### Data for review
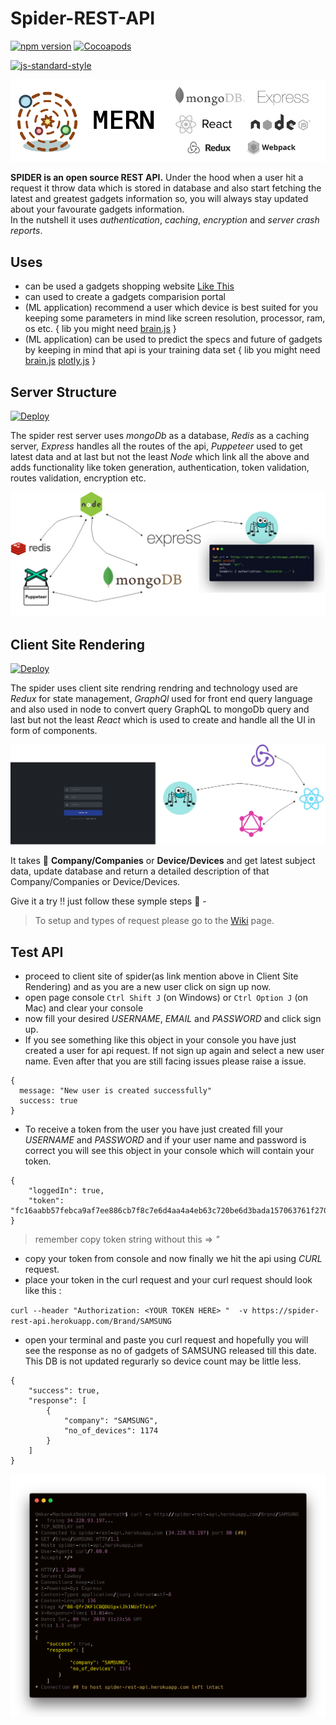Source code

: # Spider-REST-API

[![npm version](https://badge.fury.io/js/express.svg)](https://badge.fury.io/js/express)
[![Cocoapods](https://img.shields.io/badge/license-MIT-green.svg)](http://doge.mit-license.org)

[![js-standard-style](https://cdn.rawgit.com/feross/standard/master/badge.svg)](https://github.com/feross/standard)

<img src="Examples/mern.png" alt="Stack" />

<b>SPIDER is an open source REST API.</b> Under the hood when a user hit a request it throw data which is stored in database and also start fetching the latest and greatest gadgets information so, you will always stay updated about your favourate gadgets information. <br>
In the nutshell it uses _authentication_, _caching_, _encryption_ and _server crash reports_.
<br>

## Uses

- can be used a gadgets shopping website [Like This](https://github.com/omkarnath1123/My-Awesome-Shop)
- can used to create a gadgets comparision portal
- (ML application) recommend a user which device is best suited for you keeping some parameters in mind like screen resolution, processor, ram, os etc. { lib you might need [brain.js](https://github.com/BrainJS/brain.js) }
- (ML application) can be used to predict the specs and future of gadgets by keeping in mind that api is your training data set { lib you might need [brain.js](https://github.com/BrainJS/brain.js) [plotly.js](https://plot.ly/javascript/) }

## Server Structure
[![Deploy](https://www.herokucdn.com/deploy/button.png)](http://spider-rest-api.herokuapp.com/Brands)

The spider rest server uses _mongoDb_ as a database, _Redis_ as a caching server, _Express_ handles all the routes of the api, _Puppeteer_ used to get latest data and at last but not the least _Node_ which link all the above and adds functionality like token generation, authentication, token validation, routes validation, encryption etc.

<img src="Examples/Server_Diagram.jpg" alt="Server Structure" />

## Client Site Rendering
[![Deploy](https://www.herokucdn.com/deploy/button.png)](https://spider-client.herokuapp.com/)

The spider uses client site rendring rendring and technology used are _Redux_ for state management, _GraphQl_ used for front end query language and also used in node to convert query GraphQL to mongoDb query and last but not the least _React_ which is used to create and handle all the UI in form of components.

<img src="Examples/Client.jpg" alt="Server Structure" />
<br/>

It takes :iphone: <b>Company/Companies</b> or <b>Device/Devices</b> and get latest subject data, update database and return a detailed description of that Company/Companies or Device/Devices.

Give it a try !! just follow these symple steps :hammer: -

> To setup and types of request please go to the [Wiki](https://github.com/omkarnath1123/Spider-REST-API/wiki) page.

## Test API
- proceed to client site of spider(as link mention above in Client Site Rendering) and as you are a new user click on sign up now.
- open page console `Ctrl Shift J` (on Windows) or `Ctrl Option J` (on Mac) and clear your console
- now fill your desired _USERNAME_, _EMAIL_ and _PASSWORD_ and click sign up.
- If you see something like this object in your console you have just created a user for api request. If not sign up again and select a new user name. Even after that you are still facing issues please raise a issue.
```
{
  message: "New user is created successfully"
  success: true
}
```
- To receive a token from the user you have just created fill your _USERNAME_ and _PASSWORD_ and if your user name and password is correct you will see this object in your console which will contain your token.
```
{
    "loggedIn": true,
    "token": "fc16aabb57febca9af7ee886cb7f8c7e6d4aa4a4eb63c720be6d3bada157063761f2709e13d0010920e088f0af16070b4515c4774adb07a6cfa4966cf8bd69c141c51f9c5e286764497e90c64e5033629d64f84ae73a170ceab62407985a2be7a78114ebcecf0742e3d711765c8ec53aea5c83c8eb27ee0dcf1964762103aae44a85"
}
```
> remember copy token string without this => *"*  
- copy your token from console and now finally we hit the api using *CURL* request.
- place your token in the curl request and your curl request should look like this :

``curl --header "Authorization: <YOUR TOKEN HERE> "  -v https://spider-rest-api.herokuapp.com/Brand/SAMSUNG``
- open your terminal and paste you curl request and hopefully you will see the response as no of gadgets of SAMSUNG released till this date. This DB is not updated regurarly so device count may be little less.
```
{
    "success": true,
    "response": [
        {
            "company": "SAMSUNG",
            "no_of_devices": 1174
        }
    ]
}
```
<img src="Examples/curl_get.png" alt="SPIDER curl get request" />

### What you are asked to do
A faithful copy of all the entries is required, pictures excluded.

### Result
Source code

: # Spider-REST-API

[![npm version](https://badge.fury.io/js/express.svg)](https://badge.fury.io/js/express)
[![Cocoapods](https://img.shields.io/badge/license-MIT-green.svg)](http://doge.mit-license.org)

[![js-standard-style](https://cdn.rawgit.com/feross/standard/master/badge.svg)](https://github.com/feross/standard)

<img src="Examples/mern.png" alt="Stack" />

<b>SPIDER is an open source REST API.</b> Under the hood when a user hit a request it throw data which is stored in database and also start fetching the latest and greatest gadgets information so, you will always stay updated about your favourate gadgets information. <br>
In the nutshell it uses _authentication_, _caching_, _encryption_ and _server crash reports_.
<br>

## Uses

- can be used a gadgets shopping website [Like This](https://github.com/omkarnath1123/My-Awesome-Shop)
- can used to create a gadgets comparision portal
- (ML application) recommend a user which device is best suited for you keeping some parameters in mind like screen resolution, processor, ram, os etc. { lib you might need [brain.js](https://github.com/BrainJS/brain.js) }
- (ML application) can be used to predict the specs and future of gadgets by keeping in mind that api is your training data set { lib you might need [brain.js](https://github.com/BrainJS/brain.js) [plotly.js](https://plot.ly/javascript/) }

## Server Structure
[![Deploy](https://www.herokucdn.com/deploy/button.png)](http://spider-rest-api.herokuapp.com/Brands)

The spider rest server uses _mongoDb_ as a database, _Redis_ as a caching server, _Express_ handles all the routes of the api, _Puppeteer_ used to get latest data and at last but not the least _Node_ which link all the above and adds functionality like token generation, authentication, token validation, routes validation, encryption etc.

<img src="Examples/Server_Diagram.jpg" alt="Server Structure" />

## Client Site Rendering
[![Deploy](https://www.herokucdn.com/deploy/button.png)](https://spider-client.herokuapp.com/)

The spider uses client site rendring rendring and technology used are _Redux_ for state management, _GraphQl_ used for front end query language and also used in node to convert query GraphQL to mongoDb query and last but not the least _React_ which is used to create and handle all the UI in form of components.

<img src="Examples/Client.jpg" alt="Server Structure" />
<br/>

It takes :iphone: <b>Company/Companies</b> or <b>Device/Devices</b> and get latest subject data, update database and return a detailed description of that Company/Companies or Device/Devices.

Give it a try !! just follow these symple steps :hammer: -

> To setup and types of request please go to the [Wiki](https://github.com/omkarnath1123/Spider-REST-API/wiki) page.

## Test API
- proceed to client site of spider(as link mention above in Client Site Rendering) and as you are a new user click on sign up now.
- open page console `Ctrl Shift J` (on Windows) or `Ctrl Option J` (on Mac) and clear your console
- now fill your desired _USERNAME_, _EMAIL_ and _PASSWORD_ and click sign up.
- If you see something like this object in your console you have just created a user for api request. If not sign up again and select a new user name. Even after that you are still facing issues please raise a issue.
```
{
  message: "New user is created successfully"
  success: true
}
```
- To receive a token from the user you have just created fill your _USERNAME_ and _PASSWORD_ and if your user name and password is correct you will see this object in your console which will contain your token.
```
{
    "loggedIn": true,
    "token": "fc16aabb57febca9af7ee886cb7f8c7e6d4aa4a4eb63c720be6d3bada157063761f2709e13d0010920e088f0af16070b4515c4774adb07a6cfa4966cf8bd69c141c51f9c5e286764497e90c64e5033629d64f84ae73a170ceab62407985a2be7a78114ebcecf0742e3d711765c8ec53aea5c83c8eb27ee0dcf1964762103aae44a85"
}
```
> remember copy token string without this => *"*  
- copy your token from console and now finally we hit the api using *CURL* request.
- place your token in the curl request and your curl request should look like this :

``curl --header "Authorization: <YOUR TOKEN HERE> "  -v https://spider-rest-api.herokuapp.com/Brand/SAMSUNG``
- open your terminal and paste you curl request and hopefully you will see the response as no of gadgets of SAMSUNG released till this date. This DB is not updated regurarly so device count may be little less.
```
{
    "success": true,
    "response": [
        {
            "company": "SAMSUNG",
            "no_of_devices": 1174
        }
    ]
}
```
<img src="Examples/curl_get.png" alt="SPIDER curl get request" />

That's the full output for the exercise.